::: Data extract

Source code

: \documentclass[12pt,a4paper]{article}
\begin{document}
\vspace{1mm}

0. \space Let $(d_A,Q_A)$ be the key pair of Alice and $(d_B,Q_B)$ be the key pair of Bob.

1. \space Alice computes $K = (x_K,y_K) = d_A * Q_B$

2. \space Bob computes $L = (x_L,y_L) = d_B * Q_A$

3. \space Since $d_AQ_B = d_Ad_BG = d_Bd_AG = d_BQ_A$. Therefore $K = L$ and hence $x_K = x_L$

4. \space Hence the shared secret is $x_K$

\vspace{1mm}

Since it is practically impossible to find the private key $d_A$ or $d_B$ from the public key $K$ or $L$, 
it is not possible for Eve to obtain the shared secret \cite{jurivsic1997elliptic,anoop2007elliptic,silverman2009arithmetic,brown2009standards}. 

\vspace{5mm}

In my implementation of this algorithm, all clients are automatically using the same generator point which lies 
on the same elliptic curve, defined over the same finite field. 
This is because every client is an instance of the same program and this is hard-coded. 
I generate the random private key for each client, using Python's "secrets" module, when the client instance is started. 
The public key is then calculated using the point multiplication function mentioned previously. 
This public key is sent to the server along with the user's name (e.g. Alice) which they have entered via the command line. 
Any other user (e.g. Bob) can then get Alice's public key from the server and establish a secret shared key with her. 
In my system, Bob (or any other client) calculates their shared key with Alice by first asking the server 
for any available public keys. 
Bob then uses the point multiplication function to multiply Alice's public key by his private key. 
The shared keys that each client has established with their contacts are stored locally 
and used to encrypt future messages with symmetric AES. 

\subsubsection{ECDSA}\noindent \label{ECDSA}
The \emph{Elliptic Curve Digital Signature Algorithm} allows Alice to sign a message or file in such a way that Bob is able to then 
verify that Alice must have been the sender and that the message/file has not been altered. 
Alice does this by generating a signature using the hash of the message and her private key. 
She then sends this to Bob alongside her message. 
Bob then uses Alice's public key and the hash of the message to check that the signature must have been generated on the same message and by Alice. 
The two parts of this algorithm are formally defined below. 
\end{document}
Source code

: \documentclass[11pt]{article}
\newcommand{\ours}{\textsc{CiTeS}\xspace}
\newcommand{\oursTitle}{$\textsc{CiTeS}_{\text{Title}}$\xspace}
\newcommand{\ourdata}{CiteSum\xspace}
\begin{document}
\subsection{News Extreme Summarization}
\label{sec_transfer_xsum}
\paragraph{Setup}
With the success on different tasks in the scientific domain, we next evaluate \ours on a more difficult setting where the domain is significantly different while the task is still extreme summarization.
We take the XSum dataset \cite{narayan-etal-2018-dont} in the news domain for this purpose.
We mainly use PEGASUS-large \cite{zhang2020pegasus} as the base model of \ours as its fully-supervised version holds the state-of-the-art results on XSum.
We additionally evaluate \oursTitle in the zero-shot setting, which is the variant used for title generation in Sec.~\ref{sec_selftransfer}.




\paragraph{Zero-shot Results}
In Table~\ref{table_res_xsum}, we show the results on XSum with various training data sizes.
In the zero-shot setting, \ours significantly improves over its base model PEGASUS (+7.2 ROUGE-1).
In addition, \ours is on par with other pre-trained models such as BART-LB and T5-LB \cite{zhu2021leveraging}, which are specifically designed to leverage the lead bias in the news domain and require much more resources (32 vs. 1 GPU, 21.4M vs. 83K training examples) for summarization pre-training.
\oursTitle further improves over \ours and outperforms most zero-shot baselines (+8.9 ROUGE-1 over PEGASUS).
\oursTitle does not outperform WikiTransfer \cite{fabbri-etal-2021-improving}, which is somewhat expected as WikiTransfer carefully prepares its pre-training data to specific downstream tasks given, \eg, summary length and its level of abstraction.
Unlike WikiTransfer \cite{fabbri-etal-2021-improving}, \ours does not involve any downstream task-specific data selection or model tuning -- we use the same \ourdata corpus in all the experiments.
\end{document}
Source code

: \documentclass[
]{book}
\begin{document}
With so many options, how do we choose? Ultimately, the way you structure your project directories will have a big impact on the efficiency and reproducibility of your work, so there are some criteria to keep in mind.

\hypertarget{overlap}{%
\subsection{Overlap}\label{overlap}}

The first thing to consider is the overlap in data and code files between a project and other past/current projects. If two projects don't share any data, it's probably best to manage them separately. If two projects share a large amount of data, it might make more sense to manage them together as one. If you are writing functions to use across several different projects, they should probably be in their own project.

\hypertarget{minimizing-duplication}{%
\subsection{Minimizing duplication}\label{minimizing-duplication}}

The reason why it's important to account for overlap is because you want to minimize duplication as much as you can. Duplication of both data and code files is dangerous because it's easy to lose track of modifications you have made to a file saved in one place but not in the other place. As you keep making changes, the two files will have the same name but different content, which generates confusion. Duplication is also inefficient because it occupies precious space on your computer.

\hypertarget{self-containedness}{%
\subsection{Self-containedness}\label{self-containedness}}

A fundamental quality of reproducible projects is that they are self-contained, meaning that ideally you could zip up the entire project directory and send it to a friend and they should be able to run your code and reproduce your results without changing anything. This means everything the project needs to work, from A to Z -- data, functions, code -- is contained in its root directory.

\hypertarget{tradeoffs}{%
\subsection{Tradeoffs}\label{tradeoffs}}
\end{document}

::::::

Give back the data above exactly, so that every line matches.

Source code

: \documentclass[12pt,a4paper]{article}
\begin{document}
\vspace{1mm}

0. \space Let $(d_A,Q_A)$ be the key pair of Alice and $(d_B,Q_B)$ be the key pair of Bob.

1. \space Alice computes $K = (x_K,y_K) = d_A * Q_B$

2. \space Bob computes $L = (x_L,y_L) = d_B * Q_A$

3. \space Since $d_AQ_B = d_Ad_BG = d_Bd_AG = d_BQ_A$. Therefore $K = L$ and hence $x_K = x_L$

4. \space Hence the shared secret is $x_K$

\vspace{1mm}

Since it is practically impossible to find the private key $d_A$ or $d_B$ from the public key $K$ or $L$, 
it is not possible for Eve to obtain the shared secret \cite{jurivsic1997elliptic,anoop2007elliptic,silverman2009arithmetic,brown2009standards}. 

\vspace{5mm}

In my implementation of this algorithm, all clients are automatically using the same generator point which lies 
on the same elliptic curve, defined over the same finite field. 
This is because every client is an instance of the same program and this is hard-coded. 
I generate the random private key for each client, using Python's "secrets" module, when the client instance is started. 
The public key is then calculated using the point multiplication function mentioned previously. 
This public key is sent to the server along with the user's name (e.g. Alice) which they have entered via the command line. 
Any other user (e.g. Bob) can then get Alice's public key from the server and establish a secret shared key with her. 
In my system, Bob (or any other client) calculates their shared key with Alice by first asking the server 
for any available public keys. 
Bob then uses the point multiplication function to multiply Alice's public key by his private key. 
The shared keys that each client has established with their contacts are stored locally 
and used to encrypt future messages with symmetric AES. 

\subsubsection{ECDSA}\noindent \label{ECDSA}
The \emph{Elliptic Curve Digital Signature Algorithm} allows Alice to sign a message or file in such a way that Bob is able to then 
verify that Alice must have been the sender and that the message/file has not been altered. 
Alice does this by generating a signature using the hash of the message and her private key. 
She then sends this to Bob alongside her message. 
Bob then uses Alice's public key and the hash of the message to check that the signature must have been generated on the same message and by Alice. 
The two parts of this algorithm are formally defined below. 
\end{document}
Source code

: \documentclass[11pt]{article}
\newcommand{\ours}{\textsc{CiTeS}\xspace}
\newcommand{\oursTitle}{$\textsc{CiTeS}_{\text{Title}}$\xspace}
\newcommand{\ourdata}{CiteSum\xspace}
\begin{document}
\subsection{News Extreme Summarization}
\label{sec_transfer_xsum}
\paragraph{Setup}
With the success on different tasks in the scientific domain, we next evaluate \ours on a more difficult setting where the domain is significantly different while the task is still extreme summarization.
We take the XSum dataset \cite{narayan-etal-2018-dont} in the news domain for this purpose.
We mainly use PEGASUS-large \cite{zhang2020pegasus} as the base model of \ours as its fully-supervised version holds the state-of-the-art results on XSum.
We additionally evaluate \oursTitle in the zero-shot setting, which is the variant used for title generation in Sec.~\ref{sec_selftransfer}.




\paragraph{Zero-shot Results}
In Table~\ref{table_res_xsum}, we show the results on XSum with various training data sizes.
In the zero-shot setting, \ours significantly improves over its base model PEGASUS (+7.2 ROUGE-1).
In addition, \ours is on par with other pre-trained models such as BART-LB and T5-LB \cite{zhu2021leveraging}, which are specifically designed to leverage the lead bias in the news domain and require much more resources (32 vs. 1 GPU, 21.4M vs. 83K training examples) for summarization pre-training.
\oursTitle further improves over \ours and outperforms most zero-shot baselines (+8.9 ROUGE-1 over PEGASUS).
\oursTitle does not outperform WikiTransfer \cite{fabbri-etal-2021-improving}, which is somewhat expected as WikiTransfer carefully prepares its pre-training data to specific downstream tasks given, \eg, summary length and its level of abstraction.
Unlike WikiTransfer \cite{fabbri-etal-2021-improving}, \ours does not involve any downstream task-specific data selection or model tuning -- we use the same \ourdata corpus in all the experiments.
\end{document}
Source code

: \documentclass[
]{book}
\begin{document}
With so many options, how do we choose? Ultimately, the way you structure your project directories will have a big impact on the efficiency and reproducibility of your work, so there are some criteria to keep in mind.

\hypertarget{overlap}{%
\subsection{Overlap}\label{overlap}}

The first thing to consider is the overlap in data and code files between a project and other past/current projects. If two projects don't share any data, it's probably best to manage them separately. If two projects share a large amount of data, it might make more sense to manage them together as one. If you are writing functions to use across several different projects, they should probably be in their own project.

\hypertarget{minimizing-duplication}{%
\subsection{Minimizing duplication}\label{minimizing-duplication}}

The reason why it's important to account for overlap is because you want to minimize duplication as much as you can. Duplication of both data and code files is dangerous because it's easy to lose track of modifications you have made to a file saved in one place but not in the other place. As you keep making changes, the two files will have the same name but different content, which generates confusion. Duplication is also inefficient because it occupies precious space on your computer.

\hypertarget{self-containedness}{%
\subsection{Self-containedness}\label{self-containedness}}

A fundamental quality of reproducible projects is that they are self-contained, meaning that ideally you could zip up the entire project directory and send it to a friend and they should be able to run your code and reproduce your results without changing anything. This means everything the project needs to work, from A to Z -- data, functions, code -- is contained in its root directory.

\hypertarget{tradeoffs}{%
\subsection{Tradeoffs}\label{tradeoffs}}
\end{document}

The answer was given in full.